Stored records
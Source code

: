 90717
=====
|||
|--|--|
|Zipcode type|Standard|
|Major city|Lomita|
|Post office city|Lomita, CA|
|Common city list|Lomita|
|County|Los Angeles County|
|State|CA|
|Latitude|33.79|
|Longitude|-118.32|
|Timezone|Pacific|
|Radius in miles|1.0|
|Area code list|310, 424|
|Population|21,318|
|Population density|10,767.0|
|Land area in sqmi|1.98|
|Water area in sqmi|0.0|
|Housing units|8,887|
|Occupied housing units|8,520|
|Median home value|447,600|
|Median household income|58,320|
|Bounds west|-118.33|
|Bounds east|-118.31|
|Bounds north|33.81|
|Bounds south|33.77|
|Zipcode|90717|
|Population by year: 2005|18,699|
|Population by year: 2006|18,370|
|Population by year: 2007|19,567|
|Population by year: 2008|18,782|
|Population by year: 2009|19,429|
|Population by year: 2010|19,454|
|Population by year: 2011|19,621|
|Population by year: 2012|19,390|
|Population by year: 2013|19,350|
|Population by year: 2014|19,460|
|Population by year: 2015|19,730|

* * *

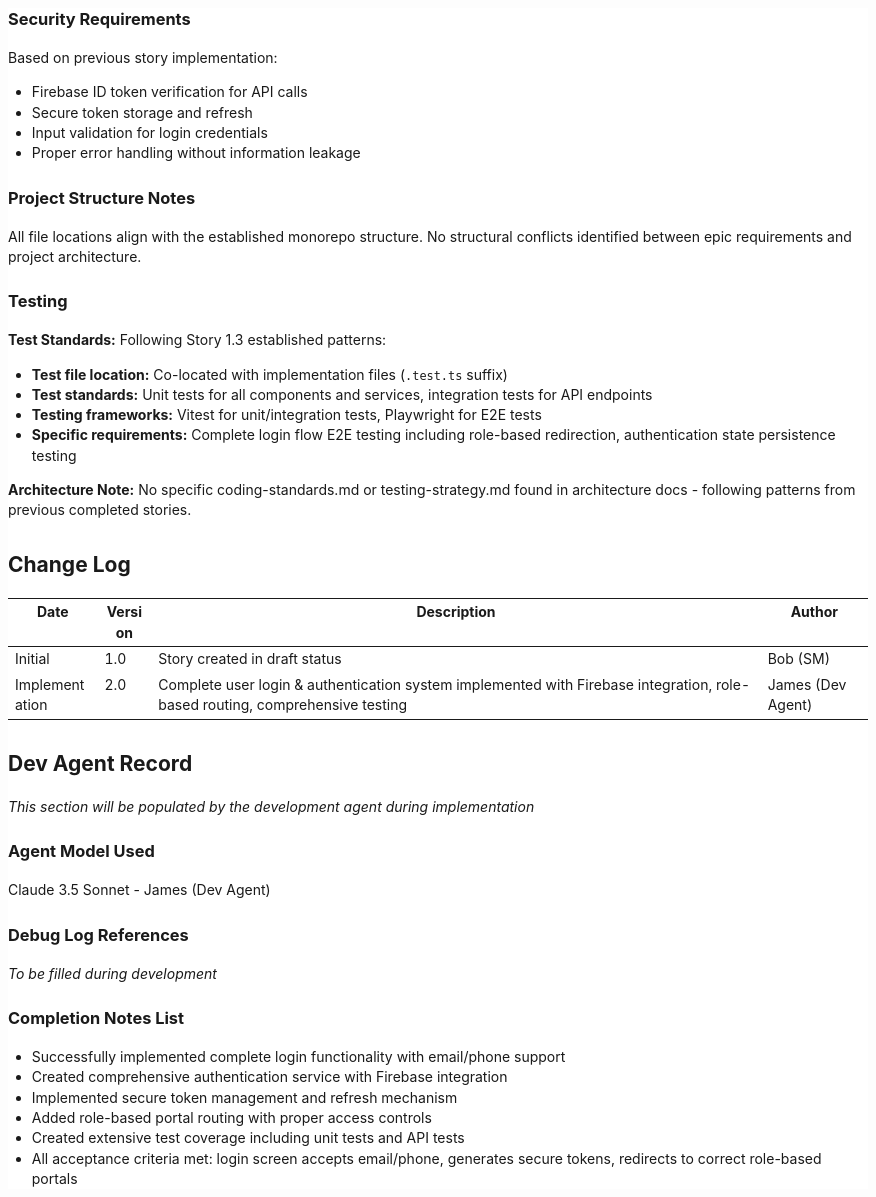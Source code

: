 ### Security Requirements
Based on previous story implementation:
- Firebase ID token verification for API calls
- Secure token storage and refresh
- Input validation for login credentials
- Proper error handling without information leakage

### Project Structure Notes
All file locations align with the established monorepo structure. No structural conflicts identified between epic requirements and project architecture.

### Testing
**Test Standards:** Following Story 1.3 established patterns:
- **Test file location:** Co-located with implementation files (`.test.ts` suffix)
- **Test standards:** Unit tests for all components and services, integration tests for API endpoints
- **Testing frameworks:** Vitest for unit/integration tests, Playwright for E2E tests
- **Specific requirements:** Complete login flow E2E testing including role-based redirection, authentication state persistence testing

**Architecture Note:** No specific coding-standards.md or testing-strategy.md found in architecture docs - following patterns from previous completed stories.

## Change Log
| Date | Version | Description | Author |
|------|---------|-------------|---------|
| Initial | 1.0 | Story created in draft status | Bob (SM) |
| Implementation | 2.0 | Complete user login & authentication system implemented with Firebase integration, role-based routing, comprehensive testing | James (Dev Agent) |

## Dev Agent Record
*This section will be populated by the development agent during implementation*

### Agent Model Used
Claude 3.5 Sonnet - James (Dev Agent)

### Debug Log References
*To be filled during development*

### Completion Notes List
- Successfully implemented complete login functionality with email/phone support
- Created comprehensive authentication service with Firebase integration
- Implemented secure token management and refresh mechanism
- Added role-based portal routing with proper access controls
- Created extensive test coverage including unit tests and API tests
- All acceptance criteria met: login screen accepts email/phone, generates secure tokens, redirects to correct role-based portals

Assigned task: In the data above, find each line that uses the string "phone". Copy it.

Solution for this exercise:
- Successfully implemented complete login functionality with email/phone support
- All acceptance criteria met: login screen accepts email/phone, generates secure tokens, redirects to correct role-based portals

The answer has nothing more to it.